Я заметил, что в своей основе это будет идти вразрез с той политикой, которую он разработал и развил. Будет катастрофа, если Риббентроп согласится на этот план, так как все зависело от его исключения из него. Если же он отвергнет его — что наиболее вероятно, — то тогда получится, что мы привлекли его внимание к своим планам. Я был растерян и не понимал, что побуждает Гиммлера ввести Риббентропа в наши планы.
На мою аргументацию он ответил нетерпеливо: «Я устал работать против фюрера, я хочу работать вместе с ним. Вот мое последнее решение, и вам придется с ним смириться».
Так что об этом плане стало известно Риббентропу. Насколько я мог судить, ни один из них при обсуждении его не зашел дальше любезных и бессмысленных формальностей — фехтовали со спущенным забралом, — и ни один из них не выдал своих реальных мыслей.
Как я и боялся, все это насторожило Риббентропа; он решил обсудить этот вопрос с Гитлером. Гиммлер равнодушно наблюдал за таким развитием событий, трусливо демонстрируя недостаток решимости и ничего не предпринимая, в то время как Риббентроп, как говорят, извлек для себя большую выгоду.
Было ясно, что Гитлер обсудил это дело с Гиммлером, и позднее я получил записку от Риббентропа, в которой был абзац, который я не смог забыть: «Я запрещаю политическому отделу разведки вступать в контакты с представителями враждебных стран таким образом. Я считаю это пораженчеством, которое с настоящего момента будет сурово наказываться. С другой стороны, если какой-либо англичанин пожелает вступить в контакт с нами, он сначала должен вручить нам декларацию о капитуляции» — эхо слов Гитлера на эту тему.

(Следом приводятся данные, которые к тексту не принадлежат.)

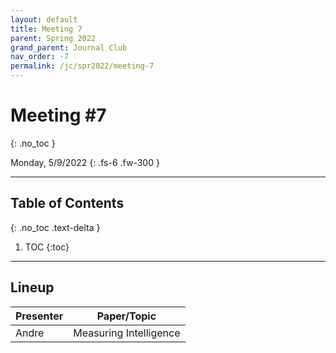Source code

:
```yaml
---
layout: default
title: Meeting 7
parent: Spring 2022
grand_parent: Journal Club
nav_order: -7
permalink: /jc/spr2022/meeting-7
---
```


# Meeting #7
{: .no_toc }

Monday, 5/9/2022
{: .fs-6 .fw-300 }

---

## Table of Contents
{: .no_toc .text-delta }

1. TOC
{:toc}

---


## Lineup

| Presenter | Paper/Topic |
| --- | --- |
| Andre | Measuring Intelligence |
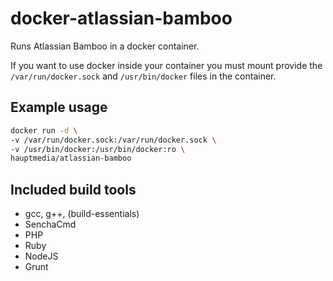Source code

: # docker-atlassian-bamboo

Runs Atlassian Bamboo in a docker container.

If you want to use docker inside your container you must mount provide the `/var/run/docker.sock`
and `/usr/bin/docker` files in the container.

## Example usage
```bash
docker run -d \
-v /var/run/docker.sock:/var/run/docker.sock \
-v /usr/bin/docker:/usr/bin/docker:ro \
hauptmedia/atlassian-bamboo
```

## Included build tools
* gcc, g++, (build-essentials)
* SenchaCmd
* PHP
* Ruby
* NodeJS
* Grunt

Когда мы в следующий раз обсуждали этот вопрос, Гиммлер был мрачен и неразговорчив, возможно, от сознания своей вины. В своем пылком обращении я заявил, что все не может идти так, как идет; это указывало на совершенно неправильное представление о характере секретной службы.
Такого можно было ожидать от Риббентропа, но я попросил Гиммлера проявить больше понимания моей задачи, равно как меня лично и плана, который он сам же и одобрил.
Он говорил много и сбивчиво, был уклончив и, наконец, сказал: «Знаете, возможно, вы в конечном итоге допустили ошибку, но я не оберну это против вас. Наверное, было неразумно вступать в контакт с англичанами напрямую. Возможно, вам следовало бы использовать какого-нибудь нейтрала в качестве буфера».
Разумеется, это была всего лишь попытка сохранить лицо. Но я немедленно ухватился за этот шанс и мимоходом сказал: «Хорошо, в будущем я прослежу, чтобы такие вещи делались по нейтральным каналам». Я хотел попытаться спасти хотя бы часть того, что было заложено в Житомире.
Гиммлер согласился. Его реакция была для него типична; казалось, он испытал облегчение, освободился от угрызений совести и поэтому был великодушен. Я немедленно воспользовался этим и сказал, что в будущем я продолжу работу в направлении, которое мы обсуждали с ним ранее, но буду принимать все возможные меры предосторожности. Однако я проявил осторожность и добавил, что контакты между моими служащими и гражданами враждебного государства могут еще иметь место, так как этого невозможно избежать.
И снова реакция Гиммлера была для него типична: «Я не желаю знать все эти подробности — это ваша ответственность».
Именно тогда я решил лично поддерживать некоторые тайные и длительные служебные связи со Швейцарией ни с какой иной целью, кроме как приблизиться к миру еще на один шаг. У меня состоялся личный разговор с бригадным полковником Массоном, который тогда был начальником швейцарской разведки, и это привело к дальнейшим переговорам. Но невозможность сместить Риббентропа, нерешительность Гиммлера и безоговорочный отказ от политики, принятой в Касабланке, препятствовали реальному прогрессу в этом деле, несмотря на постоянные усилия сохранить эти слабые контакты.
Вскоре Гиммлеру удалось восстановить свое прежнее положение человека, обладающего властью и доверием Гитлера, который наконец поверил его версии по делу Хории Симы. Он приписал все произошедшее тому, что Гиммлер был перегружен работой, потому что до сих пор не был назначен начальник центра имперской безопасности, который заменил бы Гейдриха. Так это дело повлияло и на назначение нового начальника РСХА. Лично я выбрал бы почти любого другого, только не человека, которого в конце концов выбрал Гитлер — обергруппенфюрера СС Эрнста Кальтенбруннера. Но Гитлер был убежден, что этот его земляк — Кальтенбруннер был австрийцем — имел все необходимые качества для этой работы, в которой безусловное повиновение и личная лояльность фюреру играли не самую последнюю роль.